**To do**:
Although the data below holds other lines too, output only those from the line with "16 | 15 Gi |" up to and including the line with "44 | 15 Gi |", exactly as they appear.

**Source data**:
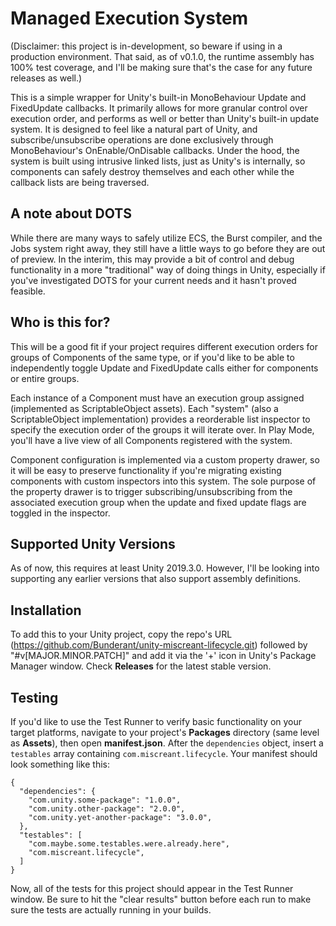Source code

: # Managed Execution System

(Disclaimer: this project is in-development, so beware if using in a production environment. That said, as of v0.1.0, the runtime assembly has 100% test coverage, and I'll be making sure that's the case for any future releases as well.)

This is a simple wrapper for Unity's built-in MonoBehaviour Update and FixedUpdate callbacks. It primarily allows for more granular control over execution order, and performs as well or better than Unity's built-in update system. It is designed to feel like a natural part of Unity, and subscribe/unsubscribe operations are done exclusively through MonoBehaviour's OnEnable/OnDisable callbacks. Under the hood, the system is built using intrusive linked lists, just as Unity's is internally, so components can safely destroy themselves and each other while the callback lists are being traversed. 

## A note about DOTS

While there are many ways to safely utilize ECS, the Burst compiler, and the Jobs system right away, they still have a little ways to go before they are out of preview. In the interim, this may provide a bit of control and debug functionality in a more "traditional" way of doing things in Unity, especially if you've investigated DOTS for your current needs and it hasn't proved feasible. 

## Who is this for?

This will be a good fit if your project requires different execution orders for groups of Components of the same type, or if you'd like to be able to independently toggle Update and FixedUpdate calls either for components or entire groups. 

Each instance of a Component must have an execution group assigned (implemented as ScriptableObject assets). Each "system" (also a ScriptableObject implementation) provides a reorderable list inspector to specify the execution order of the groups it will iterate over. In Play Mode, you'll have a live view of all Components registered with the system. 

Component configuration is implemented via a custom property drawer, so it will be easy to preserve functionality if you're migrating existing components with custom inspectors into this system. The sole purpose of the property drawer is to trigger subscribing/unsubscribing from the associated execution group when the update and fixed update flags are toggled in the inspector. 

## Supported Unity Versions

As of now, this requires at least Unity 2019.3.0. However, I'll be looking into supporting any earlier versions that also support assembly definitions. 

## Installation

To add this to your Unity project, copy the repo's URL (https://github.com/Bunderant/unity-miscreant-lifecycle.git) followed by "#v\[MAJOR.MINOR.PATCH\]" and add it via the '+' icon in Unity's Package Manager window. Check **Releases** for the latest stable version. 

## Testing

If you'd like to use the Test Runner to verify basic functionality on your target platforms, navigate to your project's **Packages** directory (same level as **Assets**), then open **manifest.json**. After the `dependencies` object, insert a `testables` array containing `com.miscreant.lifecycle`. Your manifest should look something like this:

```
{
  "dependencies": {
    "com.unity.some-package": "1.0.0",
    "com.unity.other-package": "2.0.0",
    "com.unity.yet-another-package": "3.0.0",
  },
  "testables": [
    "com.maybe.some.testables.were.already.here",
    "com.miscreant.lifecycle",
  ]
}
```

Now, all of the tests for this project should appear in the Test Runner window. Be sure to hit the "clear results" button before each run to make sure the tests are actually running in your builds. 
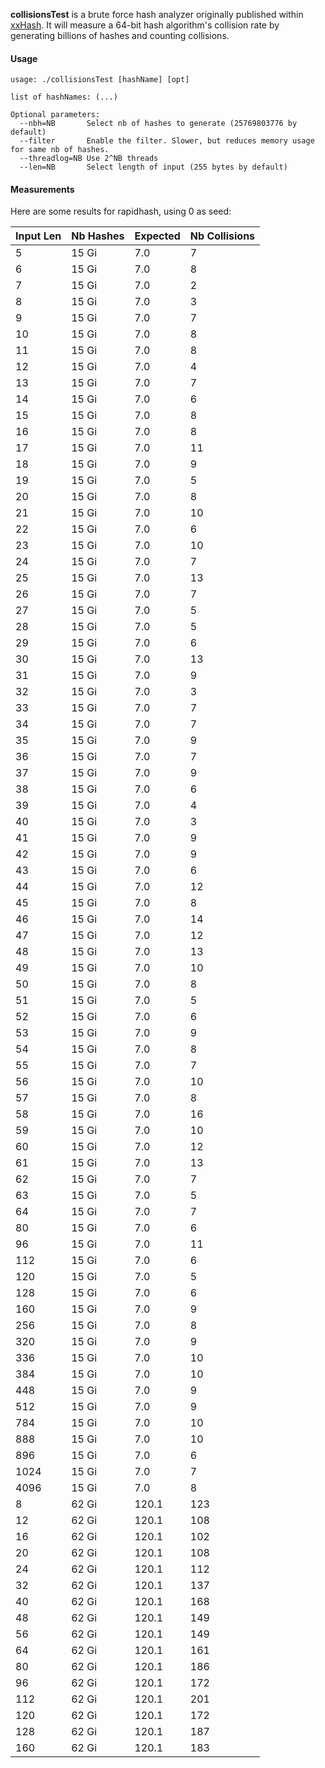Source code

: 
__collisionsTest__ is a brute force hash analyzer originally published within [xxHash](https://github.com/Cyan4973/xxHash/tree/dev/tests/collisions).
It will measure a 64-bit hash algorithm's collision rate by generating billions of hashes and counting collisions.

#### Usage

```
usage: ./collisionsTest [hashName] [opt]

list of hashNames: (...)

Optional parameters:
  --nbh=NB       Select nb of hashes to generate (25769803776 by default)
  --filter       Enable the filter. Slower, but reduces memory usage for same nb of hashes.
  --threadlog=NB Use 2^NB threads
  --len=NB       Select length of input (255 bytes by default)
```

#### Measurements

Here are some results for rapidhash, using $0$ as seed:

| Input Len | Nb Hashes | Expected | Nb Collisions |
| ---  | ---   | ---   | --- |
|    5 | 15 Gi |   7.0 |   7 |
|    6 | 15 Gi |   7.0 |   8 |
|    7 | 15 Gi |   7.0 |   2 |
|    8 | 15 Gi |   7.0 |   3 |
|    9 | 15 Gi |   7.0 |   7 |
|   10 | 15 Gi |   7.0 |   8 |
|   11 | 15 Gi |   7.0 |   8 |
|   12 | 15 Gi |   7.0 |   4 |
|   13 | 15 Gi |   7.0 |   7 |
|   14 | 15 Gi |   7.0 |   6 |
|   15 | 15 Gi |   7.0 |   8 |
|   16 | 15 Gi |   7.0 |   8 |
|   17 | 15 Gi |   7.0 |  11 |
|   18 | 15 Gi |   7.0 |   9 |
|   19 | 15 Gi |   7.0 |   5 |
|   20 | 15 Gi |   7.0 |   8 |
|   21 | 15 Gi |   7.0 |  10 |
|   22 | 15 Gi |   7.0 |   6 |
|   23 | 15 Gi |   7.0 |  10 |
|   24 | 15 Gi |   7.0 |   7 |
|   25 | 15 Gi |   7.0 |  13 |
|   26 | 15 Gi |   7.0 |   7 |
|   27 | 15 Gi |   7.0 |   5 |
|   28 | 15 Gi |   7.0 |   5 |
|   29 | 15 Gi |   7.0 |   6 |
|   30 | 15 Gi |   7.0 |  13 |
|   31 | 15 Gi |   7.0 |   9 |
|   32 | 15 Gi |   7.0 |   3 |
|   33 | 15 Gi |   7.0 |   7 |
|   34 | 15 Gi |   7.0 |   7 |
|   35 | 15 Gi |   7.0 |   9 |
|   36 | 15 Gi |   7.0 |   7 |
|   37 | 15 Gi |   7.0 |   9 |
|   38 | 15 Gi |   7.0 |   6 |
|   39 | 15 Gi |   7.0 |   4 |
|   40 | 15 Gi |   7.0 |   3 |
|   41 | 15 Gi |   7.0 |   9 |
|   42 | 15 Gi |   7.0 |   9 |
|   43 | 15 Gi |   7.0 |   6 |
|   44 | 15 Gi |   7.0 |  12 |
|   45 | 15 Gi |   7.0 |   8 |
|   46 | 15 Gi |   7.0 |  14 |
|   47 | 15 Gi |   7.0 |  12 |
|   48 | 15 Gi |   7.0 |  13 |
|   49 | 15 Gi |   7.0 |  10 |
|   50 | 15 Gi |   7.0 |   8 |
|   51 | 15 Gi |   7.0 |   5 |
|   52 | 15 Gi |   7.0 |   6 |
|   53 | 15 Gi |   7.0 |   9 |
|   54 | 15 Gi |   7.0 |   8 |
|   55 | 15 Gi |   7.0 |   7 |
|   56 | 15 Gi |   7.0 |  10 |
|   57 | 15 Gi |   7.0 |   8 |
|   58 | 15 Gi |   7.0 |  16 |
|   59 | 15 Gi |   7.0 |  10 |
|   60 | 15 Gi |   7.0 |  12 |
|   61 | 15 Gi |   7.0 |  13 |
|   62 | 15 Gi |   7.0 |   7 |
|   63 | 15 Gi |   7.0 |   5 |
|   64 | 15 Gi |   7.0 |   7 |
|   80 | 15 Gi |   7.0 |   6 |
|   96 | 15 Gi |   7.0 |  11 |
|  112 | 15 Gi |   7.0 |   6 |
|  120 | 15 Gi |   7.0 |   5 |
|  128 | 15 Gi |   7.0 |   6 |
|  160 | 15 Gi |   7.0 |   9 |
|  256 | 15 Gi |   7.0 |   8 |
|  320 | 15 Gi |   7.0 |   9 |
|  336 | 15 Gi |   7.0 |  10 |
|  384 | 15 Gi |   7.0 |  10 |
|  448 | 15 Gi |   7.0 |   9 |
|  512 | 15 Gi |   7.0 |   9 |
|  784 | 15 Gi |   7.0 |  10 |
|  888 | 15 Gi |   7.0 |  10 |
|  896 | 15 Gi |   7.0 |   6 |
| 1024 | 15 Gi |   7.0 |   7 |
| 4096 | 15 Gi |   7.0 |   8 |
|    8 | 62 Gi | 120.1 | 123 |
|   12 | 62 Gi | 120.1 | 108 |
|   16 | 62 Gi | 120.1 | 102 |
|   20 | 62 Gi | 120.1 | 108 |
|   24 | 62 Gi | 120.1 | 112 |
|   32 | 62 Gi | 120.1 | 137 |
|   40 | 62 Gi | 120.1 | 168 |
|   48 | 62 Gi | 120.1 | 149 |
|   56 | 62 Gi | 120.1 | 149 |
|   64 | 62 Gi | 120.1 | 161 |
|   80 | 62 Gi | 120.1 | 186 |
|   96 | 62 Gi | 120.1 | 172 |
|  112 | 62 Gi | 120.1 | 201 |
|  120 | 62 Gi | 120.1 | 172 |
|  128 | 62 Gi | 120.1 | 187 |
|  160 | 62 Gi | 120.1 | 183 |

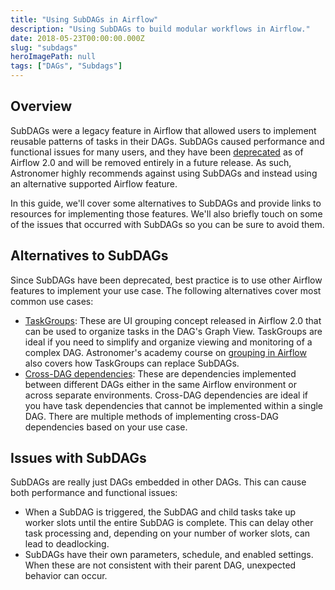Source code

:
 ```yaml
---
title: "Using SubDAGs in Airflow"
description: "Using SubDAGs to build modular workflows in Airflow."
date: 2018-05-23T00:00:00.000Z
slug: "subdags"
heroImagePath: null
tags: ["DAGs", "Subdags"]
---
```


## Overview

SubDAGs were a legacy feature in Airflow that allowed users to implement reusable patterns of tasks in their DAGs. SubDAGs caused performance and functional issues for many users, and they have been [deprecated](https://github.com/apache/airflow/issues/12292) as of Airflow 2.0 and will be removed entirely in a future release. As such, Astronomer highly recommends against using SubDAGs and instead using an alternative supported Airflow feature.

In this guide, we'll cover some alternatives to SubDAGs and provide links to resources for implementing those features. We'll also briefly touch on some of the issues that occurred with SubDAGs so you can be sure to avoid them.

## Alternatives to SubDAGs

Since SubDAGs have been deprecated, best practice is to use other Airflow features to implement your use case. The following alternatives cover most common use cases:

- [TaskGroups](https://www.astronomer.io/guides/task-groups): These are UI grouping concept released in Airflow 2.0 that can be used to organize tasks in the DAG's Graph View. TaskGroups are ideal if you need to simplify and organize viewing and monitoring of a complex DAG. Astronomer's academy course on [grouping in Airflow](https://academy.astronomer.io/airflow-grouping) also covers how TaskGroups can replace SubDAGs.
- [Cross-DAG dependencies](https://www.astronomer.io/guides/cross-dag-dependencies): These are dependencies implemented between different DAGs either in the same Airflow environment or across separate environments. Cross-DAG dependencies are ideal if you have task dependencies that cannot be implemented within a single DAG. There are multiple methods of implementing cross-DAG dependencies based on your use case.

## Issues with SubDAGs

SubDAGs are really just DAGs embedded in other DAGs. This can cause both performance and functional issues:

- When a SubDAG is triggered, the SubDAG and child tasks take up worker slots until the entire SubDAG is complete. This can delay other task processing and, depending on your number of worker slots, can lead to deadlocking.
- SubDAGs have their own parameters, schedule, and enabled settings. When these are not consistent with their parent DAG, unexpected behavior can occur.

**Task answer**:
|   16 | 15 Gi |   7.0 |   8 |
|   17 | 15 Gi |   7.0 |  11 |
|   18 | 15 Gi |   7.0 |   9 |
|   19 | 15 Gi |   7.0 |   5 |
|   20 | 15 Gi |   7.0 |   8 |
|   21 | 15 Gi |   7.0 |  10 |
|   22 | 15 Gi |   7.0 |   6 |
|   23 | 15 Gi |   7.0 |  10 |
|   24 | 15 Gi |   7.0 |   7 |
|   25 | 15 Gi |   7.0 |  13 |
|   26 | 15 Gi |   7.0 |   7 |
|   27 | 15 Gi |   7.0 |   5 |
|   28 | 15 Gi |   7.0 |   5 |
|   29 | 15 Gi |   7.0 |   6 |
|   30 | 15 Gi |   7.0 |  13 |
|   31 | 15 Gi |   7.0 |   9 |
|   32 | 15 Gi |   7.0 |   3 |
|   33 | 15 Gi |   7.0 |   7 |
|   34 | 15 Gi |   7.0 |   7 |
|   35 | 15 Gi |   7.0 |   9 |
|   36 | 15 Gi |   7.0 |   7 |
|   37 | 15 Gi |   7.0 |   9 |
|   38 | 15 Gi |   7.0 |   6 |
|   39 | 15 Gi |   7.0 |   4 |
|   40 | 15 Gi |   7.0 |   3 |
|   41 | 15 Gi |   7.0 |   9 |
|   42 | 15 Gi |   7.0 |   9 |
|   43 | 15 Gi |   7.0 |   6 |
|   44 | 15 Gi |   7.0 |  12 |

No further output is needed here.